< תהילים 45 >
למנצח על ששנים לבני קרח משכיל שיר ידידת רחש לבי דבר טוב אמר אני מעשי למלך לשוני עט סופר מהיר׃ | 1 |
Een onderwijzing, een lied der liefde, voor den opperzangmeester, onder de kinderen van Korach, op Schoschannim. Mijn hart geeft een goede rede op; ik zegge mijn gedichten uit van een Koning; mijn tong is een pen eens vaardigen schrijvers.
יפיפית מבני אדם הוצק חן בשפתותיך על כן ברכך אלהים לעולם׃ | 2 |
Gij zijt veel schoner dan de mensenkinderen; genade is uitgestort in Uw lippen; daarom heeft U God gezegend in eeuwigheid.
חגור חרבך על ירך גבור הודך והדרך׃ | 3 |
Gord Uw zwaard aan de heup, o Held! Uw Majesteit en Uw heerlijkheid.
והדרך צלח רכב על דבר אמת וענוה צדק ותורך נוראות ימינך׃ | 4 |
En rijd voorspoediglijk in Uw heerlijkheid, op het woord der waarheid en rechtvaardige zachtmoedigheid; en Uw rechterhand zal U vreselijke dingen leren.
חציך שנונים עמים תחתיך יפלו בלב אויבי המלך׃ | 5 |
Uw pijlen zijn scherp; volken zullen onder U vallen; zij treffen in het hart van des Konings vijanden.
כסאך אלהים עולם ועד שבט מישר שבט מלכותך׃ | 6 |
Uw troon, o God! is eeuwiglijk en altoos; de scepter Uws Koninkrijks is een scepter der rechtmatigheid.
אהבת צדק ותשנא רשע על כן משחך אלהים אלהיך שמן ששון מחבריך׃ | 7 |
Gij hebt gerechtigheid lief, en haat goddeloosheid; daarom heeft U, o God! Uw God gezalfd met vreugdeolie, boven Uw medegenoten.
מר ואהלות קציעות כל בגדתיך מן היכלי שן מני שמחוך׃ | 8 |
Al Uw klederen zijn mirre, en aloe, en kassie; uit de elpenbenen paleizen, van waar zij U verblijden.
בנות מלכים ביקרותיך נצבה שגל לימינך בכתם אופיר׃ | 9 |
Dochters van koningen zijn onder Uw kostelijke staatsdochteren; de Koningin staat aan Uw rechterhand, in het fijnste goud van Ofir.
שמעי בת וראי והטי אזנך ושכחי עמך ובית אביך׃ | 10 |
Hoor, o Dochter! en zie, en neig uw oor; en vergeet uw volk en uws vaders huis.
ויתאו המלך יפיך כי הוא אדניך והשתחוי לו׃ | 11 |
Zo zal de Koning lust hebben aan uw schoonheid; dewijl Hij uw Heere is, zo buig u voor Hem neder.
ובת צר במנחה פניך יחלו עשירי עם׃ | 12 |
En de dochter van Tyrus, de rijken onder het volk, zullen uw aangezicht met geschenk smeken.
כל כבודה בת מלך פנימה ממשבצות זהב לבושה׃ | 13 |
Des Konings Dochter is geheel verheerlijkt inwendig; haar kleding is van gouden borduursel.
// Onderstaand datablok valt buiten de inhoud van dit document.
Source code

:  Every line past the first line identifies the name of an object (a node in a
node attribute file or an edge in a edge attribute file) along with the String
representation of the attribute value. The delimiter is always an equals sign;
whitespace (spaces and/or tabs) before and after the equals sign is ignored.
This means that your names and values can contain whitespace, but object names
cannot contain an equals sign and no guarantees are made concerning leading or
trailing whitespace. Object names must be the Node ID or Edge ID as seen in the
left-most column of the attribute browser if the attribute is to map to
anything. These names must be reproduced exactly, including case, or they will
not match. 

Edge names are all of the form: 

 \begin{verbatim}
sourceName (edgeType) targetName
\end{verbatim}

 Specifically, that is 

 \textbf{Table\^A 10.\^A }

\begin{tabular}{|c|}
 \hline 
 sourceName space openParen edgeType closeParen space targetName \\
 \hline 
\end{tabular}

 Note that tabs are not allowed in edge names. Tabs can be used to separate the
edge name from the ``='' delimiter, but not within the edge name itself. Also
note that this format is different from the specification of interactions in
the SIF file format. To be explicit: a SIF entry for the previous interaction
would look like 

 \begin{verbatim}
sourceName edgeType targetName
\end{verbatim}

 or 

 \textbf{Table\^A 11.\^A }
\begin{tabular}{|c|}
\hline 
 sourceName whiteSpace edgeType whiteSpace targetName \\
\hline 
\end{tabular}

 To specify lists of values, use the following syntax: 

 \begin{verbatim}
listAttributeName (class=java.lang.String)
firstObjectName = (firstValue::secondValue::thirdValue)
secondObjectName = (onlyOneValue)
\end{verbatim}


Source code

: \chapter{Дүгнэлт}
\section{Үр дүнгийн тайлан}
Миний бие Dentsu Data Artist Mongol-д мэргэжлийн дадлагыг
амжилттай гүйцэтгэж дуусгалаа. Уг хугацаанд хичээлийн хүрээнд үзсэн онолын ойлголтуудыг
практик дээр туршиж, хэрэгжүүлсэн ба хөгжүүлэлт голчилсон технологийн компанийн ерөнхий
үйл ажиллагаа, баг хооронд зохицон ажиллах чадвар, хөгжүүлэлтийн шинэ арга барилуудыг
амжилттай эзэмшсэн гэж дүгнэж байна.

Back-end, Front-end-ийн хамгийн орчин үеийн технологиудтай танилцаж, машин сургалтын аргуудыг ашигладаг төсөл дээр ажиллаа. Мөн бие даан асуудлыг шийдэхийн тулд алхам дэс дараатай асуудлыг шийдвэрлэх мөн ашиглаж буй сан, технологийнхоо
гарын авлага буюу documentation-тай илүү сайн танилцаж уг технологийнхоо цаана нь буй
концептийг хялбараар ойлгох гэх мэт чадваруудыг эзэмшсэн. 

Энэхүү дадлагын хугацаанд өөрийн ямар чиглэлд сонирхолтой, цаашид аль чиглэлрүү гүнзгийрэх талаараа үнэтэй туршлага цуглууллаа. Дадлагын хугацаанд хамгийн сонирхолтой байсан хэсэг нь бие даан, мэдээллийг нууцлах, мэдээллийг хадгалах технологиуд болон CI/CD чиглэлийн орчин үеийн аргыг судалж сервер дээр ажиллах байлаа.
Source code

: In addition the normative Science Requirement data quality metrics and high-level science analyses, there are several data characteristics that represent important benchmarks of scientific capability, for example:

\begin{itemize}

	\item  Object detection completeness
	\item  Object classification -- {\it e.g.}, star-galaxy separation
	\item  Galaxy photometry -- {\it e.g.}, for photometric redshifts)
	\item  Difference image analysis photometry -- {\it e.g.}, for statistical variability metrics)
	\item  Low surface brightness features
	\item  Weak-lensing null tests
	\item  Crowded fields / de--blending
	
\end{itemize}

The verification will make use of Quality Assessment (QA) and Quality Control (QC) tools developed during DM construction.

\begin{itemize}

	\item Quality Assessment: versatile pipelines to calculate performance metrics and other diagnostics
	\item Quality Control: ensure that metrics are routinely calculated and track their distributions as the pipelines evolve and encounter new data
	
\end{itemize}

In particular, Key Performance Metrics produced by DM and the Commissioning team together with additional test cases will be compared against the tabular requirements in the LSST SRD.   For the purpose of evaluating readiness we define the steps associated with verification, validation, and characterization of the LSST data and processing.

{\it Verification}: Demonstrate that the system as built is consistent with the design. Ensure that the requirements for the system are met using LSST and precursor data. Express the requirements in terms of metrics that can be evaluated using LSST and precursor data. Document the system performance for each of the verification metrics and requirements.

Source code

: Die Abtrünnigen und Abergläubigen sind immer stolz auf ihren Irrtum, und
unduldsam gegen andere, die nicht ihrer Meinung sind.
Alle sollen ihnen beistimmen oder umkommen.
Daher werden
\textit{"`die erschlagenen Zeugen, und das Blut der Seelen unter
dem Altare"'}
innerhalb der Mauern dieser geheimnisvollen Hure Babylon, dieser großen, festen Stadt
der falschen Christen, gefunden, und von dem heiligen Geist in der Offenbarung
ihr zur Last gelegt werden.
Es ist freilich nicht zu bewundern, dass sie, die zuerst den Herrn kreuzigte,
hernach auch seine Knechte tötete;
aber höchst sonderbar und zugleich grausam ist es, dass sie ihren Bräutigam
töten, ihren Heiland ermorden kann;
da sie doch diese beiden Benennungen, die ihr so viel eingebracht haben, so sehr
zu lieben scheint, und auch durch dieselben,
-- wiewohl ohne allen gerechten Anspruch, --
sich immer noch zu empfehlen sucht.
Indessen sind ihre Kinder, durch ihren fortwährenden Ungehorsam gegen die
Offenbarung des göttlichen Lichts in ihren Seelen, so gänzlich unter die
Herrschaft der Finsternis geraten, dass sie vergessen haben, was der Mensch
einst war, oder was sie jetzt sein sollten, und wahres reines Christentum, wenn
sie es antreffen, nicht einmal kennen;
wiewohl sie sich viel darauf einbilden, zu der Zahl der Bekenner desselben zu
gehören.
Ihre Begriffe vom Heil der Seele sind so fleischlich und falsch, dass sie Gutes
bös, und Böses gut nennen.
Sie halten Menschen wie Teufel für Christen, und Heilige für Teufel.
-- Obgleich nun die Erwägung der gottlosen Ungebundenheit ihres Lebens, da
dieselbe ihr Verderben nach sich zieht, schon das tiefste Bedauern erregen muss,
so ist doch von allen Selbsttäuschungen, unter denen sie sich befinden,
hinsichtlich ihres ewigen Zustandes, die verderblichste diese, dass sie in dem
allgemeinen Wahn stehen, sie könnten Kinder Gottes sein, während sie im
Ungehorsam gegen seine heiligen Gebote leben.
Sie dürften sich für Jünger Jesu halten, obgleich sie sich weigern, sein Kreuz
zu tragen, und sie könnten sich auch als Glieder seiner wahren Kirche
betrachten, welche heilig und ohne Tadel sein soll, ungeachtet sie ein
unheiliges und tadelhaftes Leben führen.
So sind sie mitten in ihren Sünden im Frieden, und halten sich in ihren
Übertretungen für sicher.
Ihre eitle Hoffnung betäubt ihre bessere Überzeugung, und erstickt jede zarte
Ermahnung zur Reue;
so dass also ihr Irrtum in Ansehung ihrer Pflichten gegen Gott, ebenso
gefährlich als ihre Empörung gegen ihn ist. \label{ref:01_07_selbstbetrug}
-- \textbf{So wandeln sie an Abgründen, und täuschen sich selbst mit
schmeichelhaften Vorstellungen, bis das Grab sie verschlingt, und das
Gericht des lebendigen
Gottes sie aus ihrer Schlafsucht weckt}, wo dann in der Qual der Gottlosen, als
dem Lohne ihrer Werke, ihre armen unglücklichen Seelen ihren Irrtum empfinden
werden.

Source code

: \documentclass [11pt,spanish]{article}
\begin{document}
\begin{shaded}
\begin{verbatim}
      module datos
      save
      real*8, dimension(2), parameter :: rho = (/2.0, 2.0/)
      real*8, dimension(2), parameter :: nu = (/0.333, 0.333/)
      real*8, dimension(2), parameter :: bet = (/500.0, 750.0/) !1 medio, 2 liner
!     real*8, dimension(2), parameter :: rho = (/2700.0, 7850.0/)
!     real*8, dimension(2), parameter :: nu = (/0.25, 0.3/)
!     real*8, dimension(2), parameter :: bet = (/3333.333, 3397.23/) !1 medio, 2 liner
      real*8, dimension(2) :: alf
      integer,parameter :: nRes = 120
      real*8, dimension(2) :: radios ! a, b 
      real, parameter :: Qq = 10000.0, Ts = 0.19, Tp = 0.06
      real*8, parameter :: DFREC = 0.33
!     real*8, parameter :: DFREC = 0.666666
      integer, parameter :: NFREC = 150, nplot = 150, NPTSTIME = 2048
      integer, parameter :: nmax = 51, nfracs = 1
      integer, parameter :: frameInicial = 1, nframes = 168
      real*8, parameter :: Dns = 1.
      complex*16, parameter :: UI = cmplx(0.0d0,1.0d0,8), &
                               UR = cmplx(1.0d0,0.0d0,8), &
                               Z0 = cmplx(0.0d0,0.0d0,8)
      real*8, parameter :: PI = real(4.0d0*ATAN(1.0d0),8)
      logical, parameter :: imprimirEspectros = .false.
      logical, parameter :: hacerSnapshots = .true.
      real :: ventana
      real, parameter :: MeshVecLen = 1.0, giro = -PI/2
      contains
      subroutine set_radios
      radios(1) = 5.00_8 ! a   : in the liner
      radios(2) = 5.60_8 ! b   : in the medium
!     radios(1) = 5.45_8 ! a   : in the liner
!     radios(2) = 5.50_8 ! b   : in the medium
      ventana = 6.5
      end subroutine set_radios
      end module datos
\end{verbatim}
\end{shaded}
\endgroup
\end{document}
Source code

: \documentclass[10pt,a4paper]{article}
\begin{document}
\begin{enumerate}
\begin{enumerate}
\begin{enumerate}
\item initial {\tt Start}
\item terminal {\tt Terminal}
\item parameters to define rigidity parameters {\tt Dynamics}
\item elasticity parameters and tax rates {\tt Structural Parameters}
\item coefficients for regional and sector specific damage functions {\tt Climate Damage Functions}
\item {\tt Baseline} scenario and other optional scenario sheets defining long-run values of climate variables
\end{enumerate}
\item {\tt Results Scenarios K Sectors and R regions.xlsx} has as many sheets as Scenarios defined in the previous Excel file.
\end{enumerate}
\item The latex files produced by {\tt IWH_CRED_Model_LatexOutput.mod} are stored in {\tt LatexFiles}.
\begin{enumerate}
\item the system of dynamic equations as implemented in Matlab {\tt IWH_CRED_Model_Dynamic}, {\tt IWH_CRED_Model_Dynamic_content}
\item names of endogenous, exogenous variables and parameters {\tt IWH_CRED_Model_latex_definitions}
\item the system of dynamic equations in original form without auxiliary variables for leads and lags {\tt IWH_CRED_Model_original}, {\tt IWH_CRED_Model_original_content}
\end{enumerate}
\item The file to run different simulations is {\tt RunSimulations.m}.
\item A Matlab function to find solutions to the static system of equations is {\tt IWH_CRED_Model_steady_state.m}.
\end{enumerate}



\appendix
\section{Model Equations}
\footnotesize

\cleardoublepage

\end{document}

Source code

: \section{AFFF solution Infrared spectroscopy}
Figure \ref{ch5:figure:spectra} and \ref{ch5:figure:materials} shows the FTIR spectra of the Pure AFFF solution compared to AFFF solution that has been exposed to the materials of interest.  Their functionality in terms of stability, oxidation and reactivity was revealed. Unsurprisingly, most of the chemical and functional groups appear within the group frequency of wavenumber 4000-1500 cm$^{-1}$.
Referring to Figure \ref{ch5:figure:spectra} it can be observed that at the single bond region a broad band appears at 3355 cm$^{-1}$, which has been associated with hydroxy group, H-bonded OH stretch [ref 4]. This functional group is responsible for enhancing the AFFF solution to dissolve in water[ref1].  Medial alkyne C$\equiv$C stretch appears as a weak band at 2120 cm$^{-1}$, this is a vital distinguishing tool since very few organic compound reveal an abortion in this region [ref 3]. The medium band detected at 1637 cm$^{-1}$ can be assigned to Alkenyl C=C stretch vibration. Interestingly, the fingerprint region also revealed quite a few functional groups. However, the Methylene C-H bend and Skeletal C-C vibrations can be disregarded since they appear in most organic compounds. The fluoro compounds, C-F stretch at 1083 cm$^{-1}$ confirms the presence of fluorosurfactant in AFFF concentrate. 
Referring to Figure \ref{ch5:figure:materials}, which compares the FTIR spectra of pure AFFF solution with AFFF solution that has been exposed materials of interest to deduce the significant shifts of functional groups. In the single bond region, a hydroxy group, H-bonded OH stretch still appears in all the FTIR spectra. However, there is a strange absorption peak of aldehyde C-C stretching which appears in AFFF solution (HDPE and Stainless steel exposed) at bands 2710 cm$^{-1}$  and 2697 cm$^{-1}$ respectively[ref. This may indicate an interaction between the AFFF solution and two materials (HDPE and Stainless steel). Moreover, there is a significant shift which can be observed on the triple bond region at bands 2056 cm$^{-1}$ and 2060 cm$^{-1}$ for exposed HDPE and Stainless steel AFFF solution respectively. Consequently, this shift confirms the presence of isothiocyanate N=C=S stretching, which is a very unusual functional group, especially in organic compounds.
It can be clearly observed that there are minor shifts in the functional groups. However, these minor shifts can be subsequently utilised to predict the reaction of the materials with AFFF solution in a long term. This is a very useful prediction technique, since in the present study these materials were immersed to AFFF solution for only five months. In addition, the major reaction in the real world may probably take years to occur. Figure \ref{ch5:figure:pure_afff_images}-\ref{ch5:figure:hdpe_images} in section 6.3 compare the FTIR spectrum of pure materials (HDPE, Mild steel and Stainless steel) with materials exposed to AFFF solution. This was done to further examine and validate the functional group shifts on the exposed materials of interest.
לרקמות תובל למלך בתולות אחריה רעותיה מובאות לך׃ | 14 |
In gestikte klederen zal zij tot den Koning geleid worden; de jonge dochteren, die achter haar zijn, haar medegezellinnen, zullen tot u gebracht worden.
תובלנה בשמחת וגיל תבאינה בהיכל מלך׃ | 15 |
Zij zullen geleid worden met alle blijdschap en verheuging; zij zullen ingaan in des Konings paleis.
תחת אבתיך יהיו בניך תשיתמו לשרים בכל הארץ׃ | 16 |
In plaats van Uw vaderen zullen Uw zonen zijn; Gij zult hen tot vorsten zetten over de ganse aarde.
אזכירה שמך בכל דר ודר על כן עמים יהודך לעלם ועד׃ | 17 |
Ik zal Uws Naams doen gedenken van elk geslacht tot geslacht; daarom zullen U de volken loven eeuwiglijk en altoos.